“Wonder Woman,” the comic-book epic poised to dominate the box office this weekend, also shatters one of the remaining glass ceilings for women — directing big-budget, Hollywood superhero movies.
If director Patty Jenkins succeeds in turning the story of the Amazonian princess into a blockbuster, she could pave the way for more acceptance of women at the helm of the movie industry’s most financially important pictures. The feature is already a hit with critics, scoring among the best Marvel and DC Comics movies on review aggregator RottenTomatoes, and is headed toward a $111 million opening weekend in North American theaters, according to BoxOfficePro. That would make it one of the year’s biggest movies.
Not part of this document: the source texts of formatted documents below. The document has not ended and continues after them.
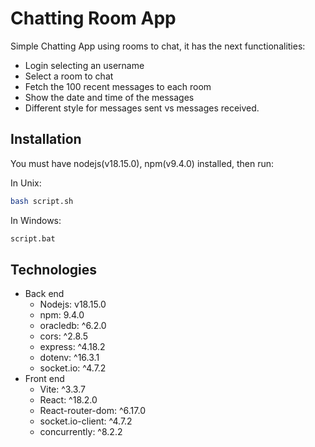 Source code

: # Chatting Room App

Simple Chatting App using rooms to chat, it has the next functionalities:
- Login selecting an username
- Select a room to chat
- Fetch the 100 recent messages to each room
- Show the date and time of the messages
- Different style for messages sent vs messages received.


## Installation

You must have nodejs(v18.15.0), npm(v9.4.0) installed, then run:

In Unix:
```bash
bash script.sh
```

In Windows:
```bash
script.bat
```

## Technologies

- Back end
    - Nodejs: v18.15.0
    - npm: 9.4.0
	- oracledb: ^6.2.0
    - cors: ^2.8.5
    - express: ^4.18.2
    - dotenv: ^16.3.1
    - socket.io: ^4.7.2
- Front end
	- Vite: ^3.3.7
	- React: ^18.2.0
	- React-router-dom: ^6.17.0
    - socket.io-client: ^4.7.2
    - concurrently: ^8.2.2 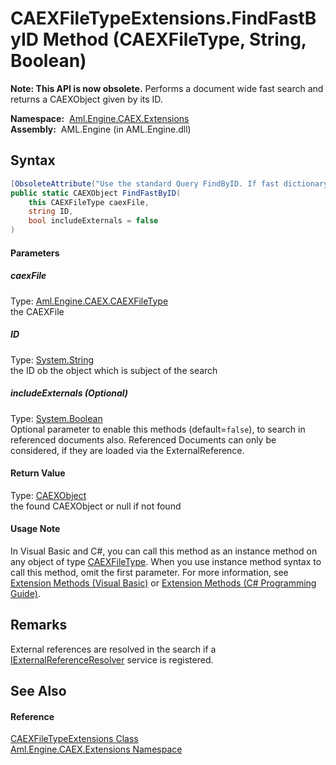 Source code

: CAEXFileTypeExtensions.FindFastByID Method (CAEXFileType, String, Boolean)
==========================================================================


**Note: This API is now obsolete.**
Performs a document wide fast search and returns a CAEXObject given by its ID.

  **Namespace:**  [Aml.Engine.CAEX.Extensions][1]  
  **Assembly:**  AML.Engine (in AML.Engine.dll)

Syntax
------

```csharp
[ObsoleteAttribute("Use the standard Query FindByID. If fast dictionary based access is required, register a FastQueryService.")]
public static CAEXObject FindFastByID(
	this CAEXFileType caexFile,
	string ID,
	bool includeExternals = false
)
```

#### Parameters

##### *caexFile*
Type: [Aml.Engine.CAEX.CAEXFileType][2]  
the CAEXFile

##### *ID*
Type: [System.String][3]  
the ID ob the object which is subject of the search

##### *includeExternals* (Optional)
Type: [System.Boolean][4]  
 Optional parameter to enable this methods (default=`false`), to search in referenced documents also. Referenced Documents can only be considered, if they are loaded via the ExternalReference.

#### Return Value
Type: [CAEXObject][5]  
the found CAEXObject or null if not found
#### Usage Note
In Visual Basic and C#, you can call this method as an instance method on any object of type [CAEXFileType][2]. When you use instance method syntax to call this method, omit the first parameter. For more information, see [Extension Methods (Visual Basic)][6] or [Extension Methods (C# Programming Guide)][7].

Remarks
-------
 External references are resolved in the search if a [IExternalReferenceResolver][8] service is registered. 

See Also
--------

#### Reference
[CAEXFileTypeExtensions Class][9]  
[Aml.Engine.CAEX.Extensions Namespace][1]  

[1]: ../README.md
[2]: ../../Aml.Engine.CAEX/CAEXFileType/README.md
[3]: https://docs.microsoft.com/dotnet/api/system.string
[4]: https://docs.microsoft.com/dotnet/api/system.boolean
[5]: ../../Aml.Engine.CAEX/CAEXObject/README.md
[6]: https://docs.microsoft.com/dotnet/visual-basic/programming-guide/language-features/procedures/extension-methods
[7]: https://docs.microsoft.com/dotnet/csharp/programming-guide/classes-and-structs/extension-methods
[8]: ../../Aml.Engine.Services.Interfaces/IExternalReferenceResolver/README.md
[9]: README.md
[10]: https://www.automationml.org
[11]: ../../icons/logoShade.png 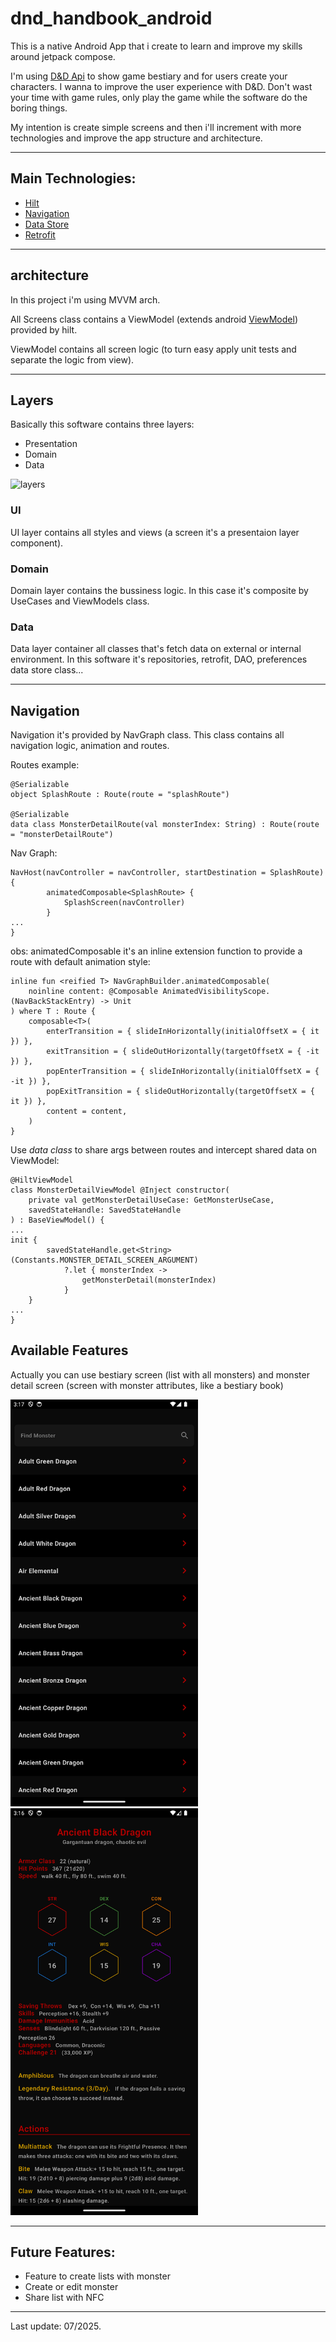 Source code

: # dnd_handbook_android

This is a native Android App that i create to learn and improve my skills around jetpack compose.

I'm using [D&D Api](https://www.dnd5eapi.co/) to show game bestiary and for users create your characters. I wanna to improve the user experience with D&D.
Don't wast your time with game rules, only play the game while the software do the boring things.

My intention is create simple screens and then i'll increment with more technologies and improve the app structure and architecture.

___

## Main Technologies:

* [Hilt](https://developer.android.com/training/dependency-injection/hilt-jetpack?hl=pt-br)
* [Navigation](https://developer.android.com/develop/ui/compose/navigation?hl=pt-br)
* [Data Store](https://developer.android.com/training/data-storage?hl=pt-br)
* [Retrofit](https://square.github.io/retrofit/)
___

## architecture

In this project i'm using MVVM arch.

All Screens class contains a ViewModel (extends android [ViewModel](https://developer.android.com/reference/android/arch/lifecycle/ViewModel)) provided by hilt.

ViewModel contains all screen logic (to turn easy apply unit tests and separate the logic from view).

___

## Layers

Basically this software contains three layers:

* Presentation
* Domain
* Data

<img src="https://developer.android.com/static/topic/libraries/architecture/images/mad-arch-data-overview.png?hl=pt-br" alt="layers" width="400" height="600"/>

### UI
UI layer contains all styles and views (a screen it's a presentaion layer component).

### Domain
Domain layer contains the bussiness logic. In this case it's composite by UseCases and ViewModels class.

### Data
Data layer container all classes that's fetch data on external or internal environment. In this software it's repositories, retrofit, DAO, preferences data store class...

___

## Navigation

Navigation it's provided by NavGraph class. This class contains all navigation logic, animation and routes.

Routes example:
```
@Serializable
object SplashRoute : Route(route = "splashRoute")

@Serializable
data class MonsterDetailRoute(val monsterIndex: String) : Route(route = "monsterDetailRoute")
```

Nav Graph:
```
NavHost(navController = navController, startDestination = SplashRoute) {
        animatedComposable<SplashRoute> {
            SplashScreen(navController)
        }
...
}
```

obs: animatedComposable it's an inline extension function to provide a route with default animation style:
```
inline fun <reified T> NavGraphBuilder.animatedComposable(
    noinline content: @Composable AnimatedVisibilityScope.(NavBackStackEntry) -> Unit
) where T : Route {
    composable<T>(
        enterTransition = { slideInHorizontally(initialOffsetX = { it }) },
        exitTransition = { slideOutHorizontally(targetOffsetX = { -it }) },
        popEnterTransition = { slideInHorizontally(initialOffsetX = { -it }) },
        popExitTransition = { slideOutHorizontally(targetOffsetX = { it }) },
        content = content,
    )
}
```


Use *data class* to share args between routes and intercept shared data on ViewModel:
```
@HiltViewModel
class MonsterDetailViewModel @Inject constructor(
    private val getMonsterDetailUseCase: GetMonsterUseCase,
    savedStateHandle: SavedStateHandle
) : BaseViewModel() {
...
init {
        savedStateHandle.get<String>(Constants.MONSTER_DETAIL_SCREEN_ARGUMENT)
            ?.let { monsterIndex ->
                getMonsterDetail(monsterIndex)
            }
    }
...
}
```
 
## Available Features

Actually you can use bestiary screen (list with all monsters) and monster detail screen (screen with
monster attributes, like a bestiary book)

<img src="screenshots/bestiary_screen.png" alt="Bestiary" width="300"/> <img src="screenshots/monster_detail_screen.png" alt="Monster Detail" width="300"/>

___

## Future Features:

* Feature to create lists with monster
* Create or edit monster
* Share list with NFC

___

Last update: 07/2025.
The film and television industries are under pressure to usher in more diversity behind the camera, with federal regulators making an inquiry last year into discrimination by studios. Just 4 percent of all directors across 1,000 top movies from 2007 to 2016 were female, and of those only three were black women, according to Stacy Smith, an associate professor at the University of Southern California. Jenkins has spent most of her career in television and has a single previous feature to her credit — the 2003 drama “Monster,” which earned an acting Oscar for Charlize Theron.
“What I am hoping for with ‘Wonder Woman’ is that it will create a new normal, a new template for what these movies can be,” said Rowena Arguelles, a motion picture literary agent with Creative Artists Agency, which represents Jenkins. “So instead of all this being about a female superhero movie or a female director, it’s about the movie.”
There are already signs of progress. “Captain Marvel,” another female superhero film due in 2019, will be co-directed by a woman, Anna Boden, with her collaborator Ryan Fleck. Gina Prince-Bythewood, who is black, is lined up for “Silver & Black,” chronicling the adventures of Silver Sable and Black Cat.
But those heroes aren’t as culturally iconic as Wonder Woman, who debuted in the comics in 1941, made Lynda Carter an icon in a 1970s TV series and was briefly named a United Nations Honorary Ambassador for the Empowerment of Women and Girls last year. (The UN dropped the idea after critics said comic-book artists have used Wonder Woman to unrealistically portray women’s bodies.)
With studios churning out several superhero pictures a year, the ratio of women behind the camera is still far lower than 50 percent, despite the fact that women make up 52 percent of the filmgoing public, according to the Motion Picture Association of America.
Success would vindicate Warner Bros.’ choice in picking a director with no big-budget experience for its latest DC Comics movie — a key franchise for the studio. Some fans are buying tickets for opening night not just to see the film but as a show of support for Jenkins.
Lot of Power
“Fans and people who love superheroes have a lot of power in what gets made,” said Leslie Combemale, a film critic and gallery owner in Virginia who is organizing groups to see the film Friday. “We can speak with our money, and tweet about it, and get behind these female directors and below-the-line artists, production designers and animators, all these women who want to be in the film industry.”
Independent theater operator Alamo Drafthouse Cinema LLC offered women-only screenings, which sold out in an hour. It will be donating the proceeds to Planned Parenthood.
Warner Bros., the studio owned by Time Warner Inc., first revealed its version of Wonder Woman, played by Israeli actress Gal Gadot, in last year’s “Batman v Superman” movie. Gadot reprises the role of Diana, princess of the Amazons, in a story that retraces her origins.
Female directors for such movies have been rare in part because studios prefer to pick people with experience handling big-budget fare — and that often means men, said Kirsten Schaffer, executive director at Women in Film, Los Angeles, which advocates for gender parity in Hollywood.
“Women’s careers move at a slower pace than their male counterparts, with men most often able to jump higher, faster,” she said. “Our research has shown that there is a lot of unconscious bias that goes into those decisions.”
With more studies highlighting the extent of gender bias in the industry in recent years, the industry has started to shift, Schaffer and Arguelles said. When studio executives compile lists of directors for projects, there’s now pressure to include women.
“I have certainly felt a shift in attitude,” said Arguelles. “What is so groundbreaking with ‘Wonder Woman’ is that Patty broke the mold that superhero action movies can only be made by and star men. This will help people recognize that it comes down to talent, not gender.”
“Wonder Woman” cost $149 million to make, according to Box Office Mojo. Ava DuVernay, a vocal critic of the lack of both gender and racial diversity in Hollywood, is the first black woman to helm a $100 million movie with Walt Disney Co.’s “A Wrinkle in Time,” due out next year, according to the Los Angeles Times.
“Money speaks in Hollywood,” said Camilla Hall, a former Bloomberg reporter whose directorial debut “Copwatch” opened at this year’s Tribeca Film Festival. “It helps the next generation of directors to see female directors on these big-budget features.”